EXERCISE AIM » Copy the opening lines of the listing exactly, through and including the line with "3.85505 & 4.8492 \\"; do not copy any pictures.
..............................
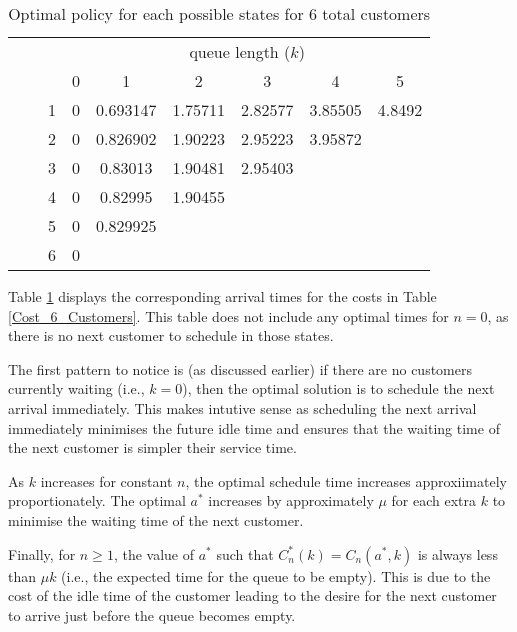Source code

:\begin{table}[htb]
	\centering
	\begin{tabular}{c c c || c | c | c | c | c | c}
		& & & \multicolumn{6}{c}{queue length ($k$)} \\
		& & & 0 & 1 & 2 & 3 & 4 & 5 \\ \hline \hline
		\parbox[t]{2mm}{} & \parbox[t]{2mm}{} & 1 & 0 & 0.693147 & 1.75711 & 2.82577 & 3.85505 & 4.8492 \\
		& & 2 & 0 & 0.826902 & 1.90223 & 2.95223 & 3.95872 & \\
		& & 3 & 0 & 0.83013 & 1.90481 & 2.95403 & & \\
		& & 4 & 0 & 0.82995 & 1.90455 & & & \\
		& & 5 & 0 & 0.829925 & & & & \\
		& & 6 & 0 & & & & & \\
	\end{tabular}
	\caption{Optimal policy for each possible states for 6 total customers}
	\label{Policy_6_Customers}
\end{table}

Table \ref{Policy_6_Customers} displays the corresponding arrival times for the costs in Table \ref{Cost_6_Customers}. This table does not include any optimal times for $n = 0$, as there is no next customer to schedule in those states.

The first pattern to notice is (as discussed earlier) if there are no customers currently waiting (i.e., $k = 0$), then the optimal solution is to schedule the next arrival immediately. This makes intutive sense as scheduling the next arrival immediately minimises the future idle time and ensures that the waiting time of the next customer is simpler their service time.

As $k$ increases for constant $n$, the optimal schedule time increases approxiimately proportionately. The optimal $a^{*}$ increases by approximately $\mu$ for each extra $k$ to minimise the waiting time of the next customer.

Finally, for $n \geq 1$, the value of $a^{*}$ such that $C_{n}^{*} (k) = C_{n} (a^{*}, k)$ is always less than $\mu k$ (i.e., the expected time for the queue to be empty). This is due to the cost of the idle time of the customer leading to the desire for the next customer to arrive just before the queue becomes empty.


































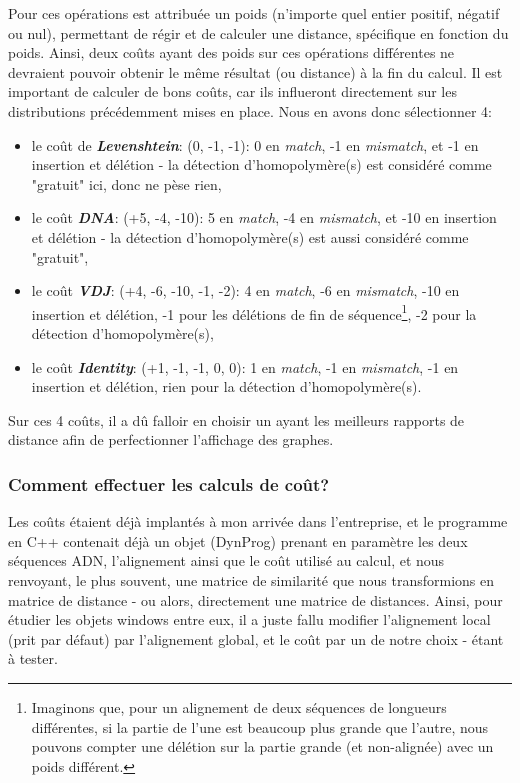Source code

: \documentclass[12pt]{report}
\begin{document}
\begin{spacing}{1.2}
Pour ces opérations est attribuée un poids (n'importe quel entier positif, négatif ou nul), permettant de régir et de calculer une distance, spécifique en fonction du poids.
\newline
Ainsi, deux coûts ayant des poids sur ces opérations différentes ne devraient pouvoir obtenir le même résultat (ou distance) à la fin du calcul.
\newline
Il est important de calculer de bons coûts, car ils influeront directement sur les distributions précédemment mises en place. Nous en avons donc sélectionner 4:
\begin{itemize}
\item{le coût de \textbf{\textit{Levenshtein}}: (0, -1, -1): 0 en \textit{match}, -1 en \textit{mismatch}, et -1 en insertion et délétion - la détection d'homopolymère(s) est considéré comme "gratuit" ici, donc ne pèse rien,}
\item{le coût \textbf{\textit{DNA}}: (+5, -4, -10): 5 en \textit{match}, -4 en \textit{mismatch}, et -10 en insertion et délétion - la détection d'homopolymère(s) est aussi considéré comme "gratuit",}
\item{le coût \textbf{\textit{VDJ}}: (+4, -6, -10, -1, -2): 4 en \textit{match}, -6 en \textit{mismatch}, -10 en insertion et délétion, -1 pour les délétions de fin de séquence\footnote{Imaginons que, pour un alignement de deux séquences de longueurs différentes, si la partie de l'une est beaucoup plus grande que l'autre, nous pouvons compter une délétion sur la partie grande (et non-alignée) avec un poids différent.}, -2 pour la détection d'homopolymère(s),}
\item{le coût \textbf{\textit{Identity}}: (+1, -1, -1, 0, 0): 1 en \textit{match}, -1 en \textit{mismatch}, -1 en insertion et délétion, rien pour la détection d'homopolymère(s).}
\end{itemize}
Sur ces 4 coûts, il a dû falloir en choisir un ayant les meilleurs rapports de distance afin de perfectionner l'affichage des graphes.

\subsubsection{Comment effectuer les calculs de coût?}

Les coûts étaient déjà implantés à mon arrivée dans l'entreprise, et le programme en C++ contenait déjà un objet (DynProg) prenant en paramètre les deux séquences ADN, l'alignement ainsi que le coût utilisé au calcul, et nous renvoyant, le plus souvent, une matrice de similarité que nous transformions en matrice de distance - ou alors, directement une matrice de distances.
\newline
Ainsi, pour étudier les objets windows entre eux, il a juste fallu modifier l'alignement local (prit par défaut) par l'alignement global, et le coût par un de notre choix - étant à tester.


\end{spacing}
\end{document}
..............................
EXERCISE RESULT »
Source code

:\begin{table}[htb]
	\centering
	\begin{tabular}{c c c || c | c | c | c | c | c}
		& & & \multicolumn{6}{c}{queue length ($k$)} \\
		& & & 0 & 1 & 2 & 3 & 4 & 5 \\ \hline \hline
		\parbox[t]{2mm}{} & \parbox[t]{2mm}{} & 1 & 0 & 0.693147 & 1.75711 & 2.82577 & 3.85505 & 4.8492 \\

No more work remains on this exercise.